KİB Sabah Analizi: Sol kulvardan altın, iki boy geriden gümüş koptu geliyor…

Küresel mali piyasalar, yeni güne de, tıpkı dün olduğu üzere, Çin’den gelen teşvik paketinin olumlu yansıması ile başlıyor. Hatırlanacağı üzere, geçen hafta bültenimizde, dünyanın fabrikası (büyüme motoru) konumunda olan Çin’de işlerin hiç de yolunda gitmediğini ele almıştık. 2008 Lehman Brothers krizi sonrası düşen küresel talebin yanı sıra, kendi sanayilerini korumak için Çin özelinde uygulanan korumacılık politikalarının da son yıllarda artmasına paralel yüzünü kendi iç pazarına dönen Çin, kaybettiği dış pazarı içeride tetiklemeye çalıştığı büyüme ile bulamazken, beraberinde de zombi şirketlerin sayısının arttığını gözlemliyorum. Bu noktada emlak sektörü devi Evergrande’yi hatırlayacaksınız.

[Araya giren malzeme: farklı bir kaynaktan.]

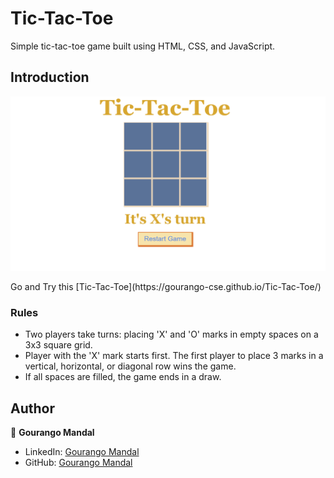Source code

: # Tic-Tac-Toe

Simple tic-tac-toe game built using HTML, CSS, and JavaScript. 

## Introduction

<p align="center">
    <img alt="Screenshot" src="https://github.com/gourango-cse/Tic-Tac-Toe/blob/main/Tic-Tac-Toe.png">
</p>
<p> Go and Try this [Tic-Tac-Toe](https://gourango-cse.github.io/Tic-Tac-Toe/)

### Rules

- Two players take turns: placing 'X' and 'O' marks in empty spaces on a 3x3 square grid.
- Player with the 'X' mark starts first. The first player to place 3 marks in a vertical, horizontal, or diagonal row wins the game.
- If all spaces are filled, the game ends in a draw.



## Author

👤 **Gourango Mandal**

* LinkedIn: [Gourango Mandal](https://www.linkedin.com/in/gourango-cse/)
* GitHub: [Gourango Mandal](https://github.com/gourango-cse)
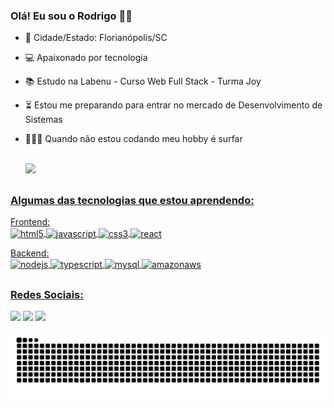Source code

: ### Olá!  Eu sou o Rodrigo 👋😃
- 🏡 Cidade/Estado: Florianópolis/SC
- 💻 Apaixonado por tecnologia
- 📚 Estudo na Labenu - Curso Web Full Stack - Turma Joy
- ⏳ Estou me preparando para entrar no mercado de Desenvolvimento de Sistemas
- 🏄🏻‍♂️ Quando não estou codando meu hobby é surfar
 <br> </br>
 

  <a href="https://github.com/rodrigo-rc">
  <img height="180em" src="https://github-readme-stats.vercel.app/api?username=rodrigo-rc&show_icons=true&theme=dracula&include_all_commits=true&count_private=true"/>

 
##
 
 ### Algumas das tecnologias que estou aprendendo:

 Frontend: <br>
<img align="center" alt="html5" src="https://img.shields.io/badge/HTML5-E34F26?style=for-the-badge&logo=html5&logoColor=white">
<img align="center" alt="javascript" src="https://img.shields.io/badge/JavaScript-F7DF1E?style=for-the-badge&logo=javascript&logoColor=black">
<img align="center" alt="css3" src="https://img.shields.io/badge/CSS3-1572B6?style=for-the-badge&logo=css3&logoColor=white">
<img align="center" alt="react" src="https://img.shields.io/badge/React-20232A?style=for-the-badge&logo=react&logoColor=61DAFB">
   

Backend: <br>
<img align="center" alt="nodejs" src="https://img.shields.io/badge/Node.js-43853D?style=for-the-badge&logo=node.js&logoColor=white">
<img align="center" alt="typescript" src="https://img.shields.io/badge/TypeScript-007ACC?style=for-the-badge&logo=typescript&logoColor=white">
<img align="center" alt="mysql" src="https://img.shields.io/badge/MySQL-00000F?style=for-the-badge&logo=mysql&logoColor=white">
<img align="center" alt="amazonaws" src="https://img.shields.io/badge/Amazon_AWS-232F3E?style=for-the-badge&logo=amazon-aws&logoColor=white">

##
  
### Redes Sociais:
<div> 
  <a href = "mailto:rodriigo.rc@gmail.com"><img src="https://img.shields.io/badge/-Gmail-%23333?style=for-the-badge&logo=gmail&logoColor=white" target="_blank"></a>
  <a href="https://www.linkedin.com/in/rodrigo-carlos-rodrigues-52793018a/" target="_blank"><img src="https://img.shields.io/badge/-LinkedIn-%230077B5?style=for-the-badge&logo=linkedin&logoColor=white" target="_blank"></a> 
      <a href="https://www.instagram.com/rodrigo.cr95/" target="_blank"><img src="https://img.shields.io/badge/Instagram-E4405F?style=for-the-badge&logo=instagram&logoColor=white" target="_blank"></a> 
 
 ![Snake animation](https://github.com/rodrigo-rc/rodrigo-rc/blob/output/github-contribution-grid-snake.svg)
 
</div>
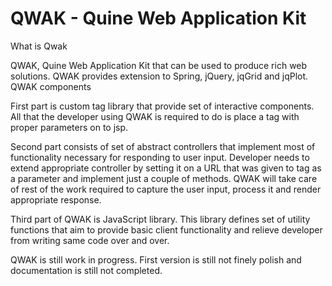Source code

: QWAK - Quine Web Application Kit
===============================

What is Qwak

QWAK, Quine Web Application Kit that can be used to produce rich web solutions. QWAK provides extension to Spring, jQuery, jqGrid and jqPlot.
QWAK components

First part is custom tag library that provide set of interactive components. All that the developer using QWAK is required to do is place a tag with proper parameters on to jsp.

Second part consists of set of abstract controllers that implement most of functionality necessary for responding to user input. Developer needs to extend appropriate controller by setting it on a URL that was given to tag as a parameter and implement just a couple of methods. QWAK will take care of rest of the work required to capture the user input, process it and render appropriate response.

Third part of QWAK is JavaScript library. This library defines set of utility functions that aim to provide basic client functionality and relieve developer from writing same code over and over.

QWAK is still work in progress. First version is still not finely polish and documentation is still not completed.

Bir dizi hayal kırıklığı yaratan ve deflasyonist korkuları tetikleyen makroekonomik veriler ardından, Çin Merkez Bankası zorunlu karşılık (ZK) oranını 50 baz puan indirerek 1 trilyon Yuan (~ 142 milyar dolar) likiditeyi tekrar bankacılık sektörünü kullanımına bırakırken (kredi verilebilmesi için taze kaynak) beraberinde faiz oranlarını da indireceğini açıklaması, adeta ‘morfin bağımlısı’ olan (ucuz likidite) piyasaların moralini yükseltti. Çin Merkez Bankasından gelen ekonomiyi yeniden büyüme hedefine yönelik adımı, pandemi döneminden bu yana en büyük teşvik paketini olarak ön plana çıkıyor.

Çin’den gelen teşvik paketi küresel anlamda risk iştahının artmasına neden olurken, Türk mali piyasaları da, son günlerde FED’den devraldığı iyimserlik mirasını Çin ile daha da perçinledi. Hatta, Cumhurbaşkanı Yardımcısı Yılmaz, bu yıl için yeni bir vergi paketinin söz konusu olmayacağını, borsa ve kripto vergilerinin de gündemlerinden düştüğünü ifade etmesi ardından banka hisseleri öncülüğünde BIST100 endeksi günü %1,4 artıda tamamlarken, bankacılık hisseleri %4’e yakın yükselişle günü tamamladı. Ana endeksin üç hafta sonra psikolojik 10bin seviyesinin üzerine yükselmesini memnuniyetle karşılarken, asıl hareketin ise 10,400 puan seviyesinin aşılması ile başlayacağını düşünüyoruz. USDTRY kuru 34,10’lu seviyelerde salınmaya devam ederken, EUR ve GBP’nin dolar zayıflığı ile yükselmeye devam ettiği dünkü günde TL sepet bazında değer kaybetti. Kraliyet aslanı Sterlin 1,34 seviyesini aşarak son iki buçuk yılın zirvesine yükselirken (emin adımlarla 1,35-1,36 seviyesindeki hedefimize doğru ilerliyor), GBPTRY kuru ise 45,80 seviyesine gelerek tüm zamanların yeni zirvesini test etti.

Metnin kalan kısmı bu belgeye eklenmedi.